*** The input ***

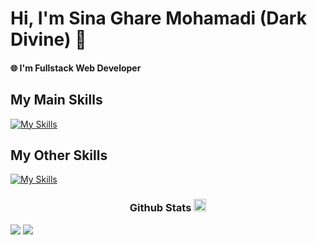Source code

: # Hi, I'm Sina Ghare Mohamadi (Dark Divine) 👋

#### 🌐 I'm Fullstack Web Developer


## My Main Skills

[![My Skills](https://skillicons.dev/icons?i=html,css,js,ts,react,nextjs,nodejs,nest,postgres,wordpress,cs&perline=12)](https://riotarena.com)

## My Other Skills

[![My Skills](https://skillicons.dev/icons?i=tailwind,bootstrap,docker,git,github,materialui,phpstorm,ps,postman,prisma,threejs,visualstudio,vscode,cloudflare&perline=12)](https://riotarena.com)


<h3 align="center">Github Stats <img src="https://em-content.zobj.net/source/animated-noto-color-emoji/356/disguised-face_1f978.gif" width="20"/></h3>

<div align="start">
  <a href="http://www.github.com/Dark-Divine"><img src="https://github-readme-streak-stats.herokuapp.com/?user=Dark-Divine&stroke=ffffff&background=0D1117&ring=3382ed&fire=3382ed&currStreakNum=ffffff&currStreakLabel=3382ed&sideNums=ffffff&sideLabels=ffffff&dates=ffffff&hide_border=true" /></a>
  <a href="http://www.github.com/Dark-Divine"><img src="https://github-readme-stats.vercel.app/api?username=Dark-Divine&theme=gruvbox_duo&show_icons=true&include_all_commits=true&count_private=true&theme=react&hide_border=true&bg_color=0D1117&title_color=3382ed&icon_color=3382ed" /></a>

</div>
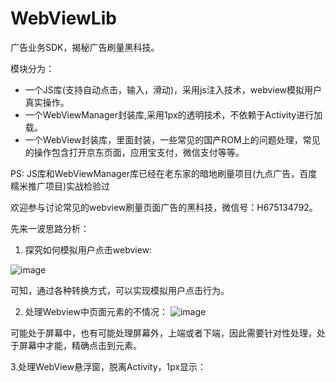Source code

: # WebViewLib

广告业务SDK，揭秘广告刷量黑科技。

模块分为：

- 一个JS库(支持自动点击，输入，滑动)，采用js注入技术，webview模拟用户真实操作。
- 一个WebViewManager封装库,采用1px的透明技术，不依赖于Activity进行加载。
- 一个WebView封装库，里面封装，一些常见的国产ROM上的问题处理，常见的操作包含打开京东页面，应用宝支付，微信支付等等。

PS: JS库和WebViewManager库已经在老东家的暗地刷量项目(九点广告，百度糯米推广项目)实战检验过

欢迎参与讨论常见的webview刷量页面广告的黑科技，微信号：H675134792。


先来一波思路分析：

1. 探究如何模拟用户点击webview:

![image](https://github.com/13767004362/WebViewLib/blob/master/picture/webview%E6%A8%A1%E6%8B%9F%E7%94%A8%E6%88%B7%E7%82%B9%E5%87%BB%E5%88%86%E6%9E%90.png)

可知，通过各种转换方式，可以实现模拟用户点击行为。

2. 处理Webview中页面元素的不情况： 
![image](https://github.com/13767004362/WebViewLib/blob/master/picture/WebView%E9%A1%B5%E9%9D%A2%E4%B8%AD%E5%85%83%E7%B4%A0%E4%B8%8D%E5%90%8C%E6%83%85%E5%86%B5%E5%A4%84%E7%90%86.png)

可能处于屏幕中，也有可能处理屏幕外，上端或者下端，因此需要针对性处理，处于屏幕中才能，精确点击到元素。

3.处理WebView悬浮窗，脱离Activity，1px显示：
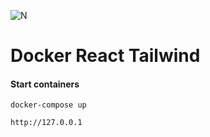 ![N](https://blog.hashinteractive.com/wp-content/uploads/2020/02/tailwind-react-webpack-config.jpg)
# Docker React Tailwind


#### Start containers
    docker-compose up
    
    http://127.0.0.1
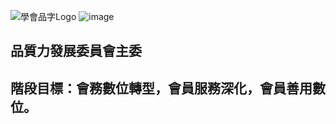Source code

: ![學會品字Logo](https://user-images.githubusercontent.com/105065929/167286273-3f14a319-1fce-4c23-9985-b128692f9764.png)
![image](https://user-images.githubusercontent.com/105065929/168084302-59370210-b959-4ac5-af94-7d207ac1bb8e.png)
## 品質力發展委員會主委
## 階段目標：會務數位轉型，會員服務深化，會員善用數位。

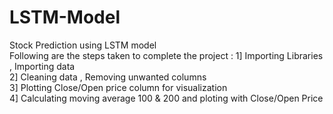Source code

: # LSTM-Model
Stock Prediction using LSTM model
<Br>
Following are the steps taken to complete the project :
1] Importing Libraries , Importing data <Br>
2] Cleaning data , Removing unwanted columns <Br>
3] Plotting Close/Open price column for visualization <Br>
4] Calculating moving average 100 & 200 and ploting with Close/Open Price <Br>
 
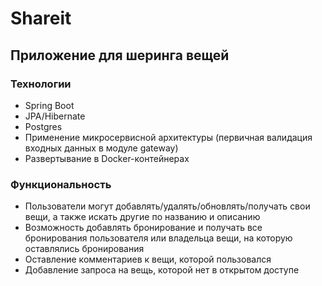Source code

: # Shareit
## Приложение для шеринга вещей
### Технологии
* Spring Boot
* JPA/Hibernate
* Postgres
* Применение микросервисной архитектуры (первичная валидация входных данных в модуле gateway)
* Развертывание в Docker-контейнерах
### Функциональность
* Пользователи могут добавлять/удалять/обновлять/получать свои вещи, а также искать другие по названию и описанию
* Возможность добавлять бронирование и получать все бронирования пользователя или владельца вещи, на которую оставлялись бронирования
* Оставление комментариев к вещи, которой пользовался
* Добавление запроса на вещь, которой нет в открытом доступе

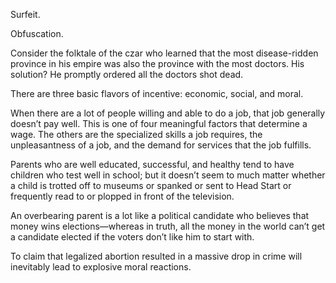

Surfeit.

Obfuscation.

Consider the folktale of the czar who learned that the most disease-ridden province in his empire was also the province with the most doctors. His solution? He promptly ordered all the doctors shot dead.

There are three basic flavors of incentive: economic, social, and moral.

When there are a lot of people willing and able to do a job, that job generally doesn’t pay well. This is one of four meaningful factors that determine a wage. The others are the specialized skills a job requires, the unpleasantness of a job, and the demand for services that the job fulfills.

Parents who are well educated, successful, and healthy tend to have children who test well in school; but it doesn’t seem to much matter whether a child is trotted off to museums or spanked or sent to Head Start or frequently read to or plopped in front of the television.

An overbearing parent is a lot like a political candidate who believes that money wins elections—whereas in truth, all the money in the world can’t get a candidate elected if the voters don’t like him to start with.

To claim that legalized abortion resulted in a massive drop in crime will inevitably lead to explosive moral reactions.


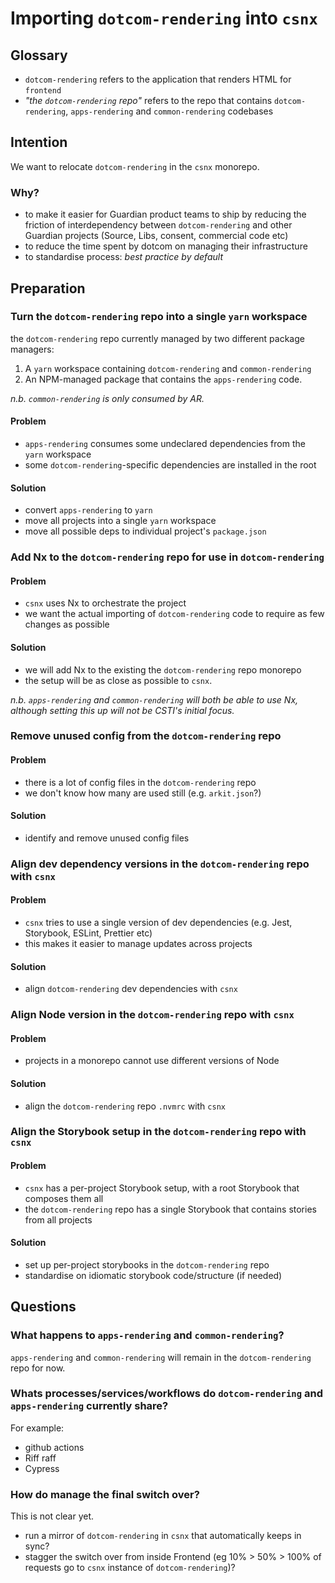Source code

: # Importing `dotcom-rendering` into `csnx`

## Glossary

- `dotcom-rendering` refers to the application that renders HTML for `frontend`
- _"the `dotcom-rendering` repo"_ refers to the repo that contains `dotcom-rendering`, `apps-rendering` and `common-rendering` codebases

## Intention

We want to relocate `dotcom-rendering` in the `csnx` monorepo.

### Why?

- to make it easier for Guardian product teams to ship by reducing the friction of interdependency between `dotcom-rendering` and other Guardian projects (Source, Libs, consent, commercial code etc)
- to reduce the time spent by dotcom on managing their infrastructure
- to standardise process: _best practice by default_

## Preparation

### Turn the `dotcom-rendering` repo into a single `yarn` workspace

the `dotcom-rendering` repo currently managed by two different package managers:

1. A `yarn` workspace containing `dotcom-rendering` and `common-rendering`
2. An NPM-managed package that contains the `apps-rendering` code.

_n.b. `common-rendering` is only consumed by AR._

#### Problem

- `apps-rendering` consumes some undeclared dependencies from the `yarn` workspace
- some `dotcom-rendering`-specific dependencies are installed in the root

#### Solution

- convert `apps-rendering` to `yarn`
- move all projects into a single `yarn` workspace
- move all possible deps to individual project's `package.json`

### Add Nx to the `dotcom-rendering` repo for use in `dotcom-rendering`

#### Problem

- `csnx` uses Nx to orchestrate the project
- we want the actual importing of `dotcom-rendering` code to require as few changes as possible

#### Solution

- we will add Nx to the existing the `dotcom-rendering` repo monorepo
- the setup will be as close as possible to `csnx`.

_n.b. `apps-rendering` and `common-rendering` will both be able to use Nx, although setting this up will not be CSTI's initial focus._

### Remove unused config from the `dotcom-rendering` repo

#### Problem

- there is a lot of config files in the `dotcom-rendering` repo
- we don't know how many are used still (e.g. `arkit.json`?)

#### Solution

- identify and remove unused config files

### Align dev dependency versions in the `dotcom-rendering` repo with `csnx`

#### Problem

- `csnx` tries to use a single version of dev dependencies (e.g. Jest, Storybook, ESLint, Prettier etc)
- this makes it easier to manage updates across projects

#### Solution

- align `dotcom-rendering` dev dependencies with `csnx`

### Align Node version in the `dotcom-rendering` repo with `csnx`

#### Problem

- projects in a monorepo cannot use different versions of Node

#### Solution

- align the `dotcom-rendering` repo `.nvmrc` with `csnx`

### Align the Storybook setup in the `dotcom-rendering` repo with `csnx`

#### Problem

- `csnx` has a per-project Storybook setup, with a root Storybook that composes them all
- the `dotcom-rendering` repo has a single Storybook that contains stories from all projects

#### Solution

- set up per-project storybooks in the `dotcom-rendering` repo
- standardise on idiomatic storybook code/structure (if needed)

## Questions

### What happens to `apps-rendering` and `common-rendering`?

`apps-rendering` and `common-rendering` will remain in the `dotcom-rendering` repo for now.

### Whats processes/services/workflows do `dotcom-rendering` and `apps-rendering` currently share?

For example:

- github actions
- Riff raff
- Cypress

### How do manage the final switch over?

This is not clear yet.

- run a mirror of `dotcom-rendering` in `csnx` that automatically keeps in sync?
- stagger the switch over from inside Frontend (eg 10% > 50% > 100% of requests go to `csnx` instance of `dotcom-rendering`)?
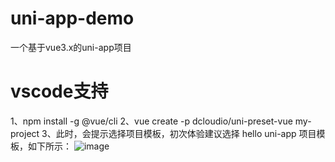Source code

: # uni-app-demo
一个基于vue3.x的uni-app项目
# vscode支持
1、npm install -g @vue/cli
2、vue create -p dcloudio/uni-preset-vue my-project
3、此时，会提示选择项目模板，初次体验建议选择 hello uni-app 项目模板，如下所示：
![image](https://user-images.githubusercontent.com/16284311/141045601-bb599908-119e-49da-b1c6-b1cf18e15903.png)
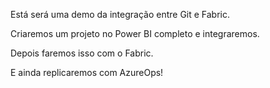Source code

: Está será uma demo da integração entre Git e Fabric.

Criaremos um projeto no Power BI completo e integraremos.

Depois faremos isso com o Fabric.

E ainda replicaremos com AzureOps!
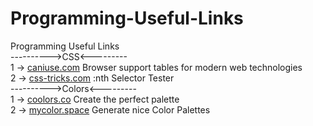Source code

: # Programming-Useful-Links
Programming Useful Links
<br>
---------->CSS<---------
<br>
1 -> 
<a href="https://caniuse.com/">caniuse.com</a>
Browser support tables for modern web technologies
<br>
2 -> 
<a href="https://css-tricks.com/examples/nth-child-tester/">css-tricks.com</a>
:nth Selector Tester
<br>
---------->Colors<---------
<br>
1 ->
<a href="https://coolors.co/">coolors.co</a>
Create the perfect palette
<br>
2 ->
<a href="https://mycolor.space/">mycolor.space</a>
Generate nice Color Palettes
<br>
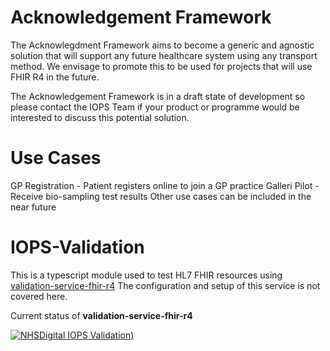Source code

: # Acknowledgement Framework
The Acknowlegdment Framework aims to become a generic and agnostic solution that will support any future healthcare system using any transport method. We envisage to promote this to be used for projects that will use FHIR R4 in the future.

The Acknowledgement Framework is in a draft state of development so please contact the IOPS Team if your product or programme would be interested to discuss this potential solution.

# Use Cases
GP Registration - Patient registers online to join a GP practice
Galleri Pilot - Receive bio-sampling test results
Other use cases can be included in the near future


# IOPS-Validation


This is a typescript module used to test HL7 FHIR resources using [validation-service-fhir-r4](https://github.com/NHSDigital/validation-service-fhir-r4)
The configuration and setup of this service is not covered here.

Current status of **validation-service-fhir-r4** 


[![NHSDigital IOPS Validation)](https://github.com/NHSDigital/IOPS-Validation/actions/workflows/testingbranch.yml/badge.svg)](https://github.com/NHSDigital/IOPS-Validation/actions/workflows/testingbranch.yml)
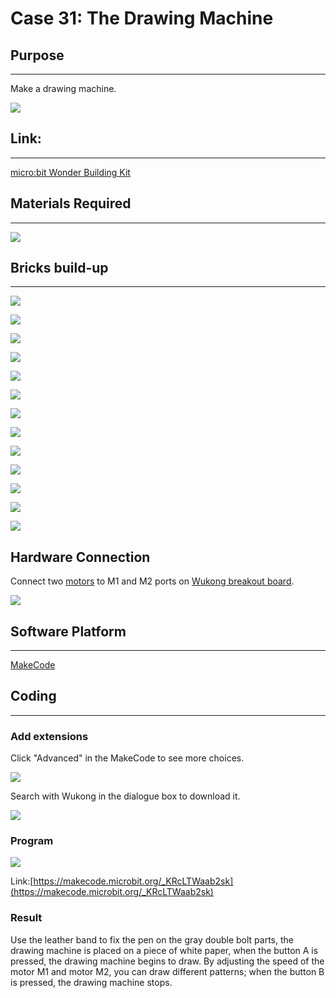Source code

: ﻿# Case 31: The Drawing Machine

## Purpose
---
Make a drawing machine.

![](https://wiki-media-ef.oss-cn-hongkong.aliyuncs.com//images/Wonder-Building-Kit-case-31-01.png)

## Link:
---
[micro:bit Wonder Building Kit](https://www.elecfreaks.com/micro-bit-wonder-building-kit-without-micro-bit-board.html)

## Materials Required
---
![](https://wiki-media-ef.oss-cn-hongkong.aliyuncs.com//images/Wonder-Building-Kit-step-case-31-01.png)

## Bricks build-up
---

![](https://wiki-media-ef.oss-cn-hongkong.aliyuncs.com//images/Wonder-Building-Kit-step-case-31-02.png)

![](https://wiki-media-ef.oss-cn-hongkong.aliyuncs.com//images/Wonder-Building-Kit-step-case-31-03.png)

![](https://wiki-media-ef.oss-cn-hongkong.aliyuncs.com//images/Wonder-Building-Kit-step-case-31-04.png)

![](https://wiki-media-ef.oss-cn-hongkong.aliyuncs.com//images/Wonder-Building-Kit-step-case-31-05.png)

![](https://wiki-media-ef.oss-cn-hongkong.aliyuncs.com//images/Wonder-Building-Kit-step-case-31-06.png)

![](https://wiki-media-ef.oss-cn-hongkong.aliyuncs.com//images/Wonder-Building-Kit-step-case-31-07.png)

![](https://wiki-media-ef.oss-cn-hongkong.aliyuncs.com//images/Wonder-Building-Kit-step-case-31-08.png)

![](https://wiki-media-ef.oss-cn-hongkong.aliyuncs.com//images/Wonder-Building-Kit-step-case-31-09.png)

![](https://wiki-media-ef.oss-cn-hongkong.aliyuncs.com//images/Wonder-Building-Kit-step-case-31-10.png)

![](https://wiki-media-ef.oss-cn-hongkong.aliyuncs.com//images/Wonder-Building-Kit-step-case-31-11.png)

![](https://wiki-media-ef.oss-cn-hongkong.aliyuncs.com//images/Wonder-Building-Kit-step-case-31-12.png)

![](https://wiki-media-ef.oss-cn-hongkong.aliyuncs.com//images/Wonder-Building-Kit-step-case-31-13.png)

![](https://wiki-media-ef.oss-cn-hongkong.aliyuncs.com//images/Wonder-Building-Kit-step-case-31-14.png)

## Hardware Connection

Connect two [motors](https://www.elecfreaks.com/geekservo-motor-2kg-compatible-with-lego.html) to M1 and M2 ports on [Wukong breakout board](https://www.elecfreaks.com/wukong-board-with-lego-holder-for-micro-bit.html).

![](https://wiki-media-ef.oss-cn-hongkong.aliyuncs.com//images/Wonder-Building-Kit-case-31-06.png)

## Software Platform
---
[MakeCode](https://makecode.microbit.org/)

## Coding
---
### Add extensions
Click "Advanced" in the MakeCode to see more choices.

![](https://wiki-media-ef.oss-cn-hongkong.aliyuncs.com//images/Wonder-Building-Kit-case-21-02.png)

Search with Wukong in the dialogue box to download it.

![](https://wiki-media-ef.oss-cn-hongkong.aliyuncs.com//images/Wonder-Building-Kit-case-21-03.png)





### Program

![](https://wiki-media-ef.oss-cn-hongkong.aliyuncs.com//images/Wonder-Building-Kit-case-31-04.png)


Link:[https://makecode.microbit.org/_KRcLTWaab2sk](https://makecode.microbit.org/_KRcLTWaab2sk)

### Result

Use the leather band to fix the pen on the gray double bolt parts, the drawing machine is placed on a piece of white paper, when the button A is pressed, the drawing machine begins to draw. By adjusting the speed of the motor M1 and motor M2, you can draw different patterns; when the button B is pressed, the drawing machine stops.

***

**Work to be completed:**
Every line above that holds the string "possible" should be copied out.

**Final answer:**
- move all possible deps to individual project's `package.json`
- we want the actual importing of `dotcom-rendering` code to require as few changes as possible
- the setup will be as close as possible to `csnx`.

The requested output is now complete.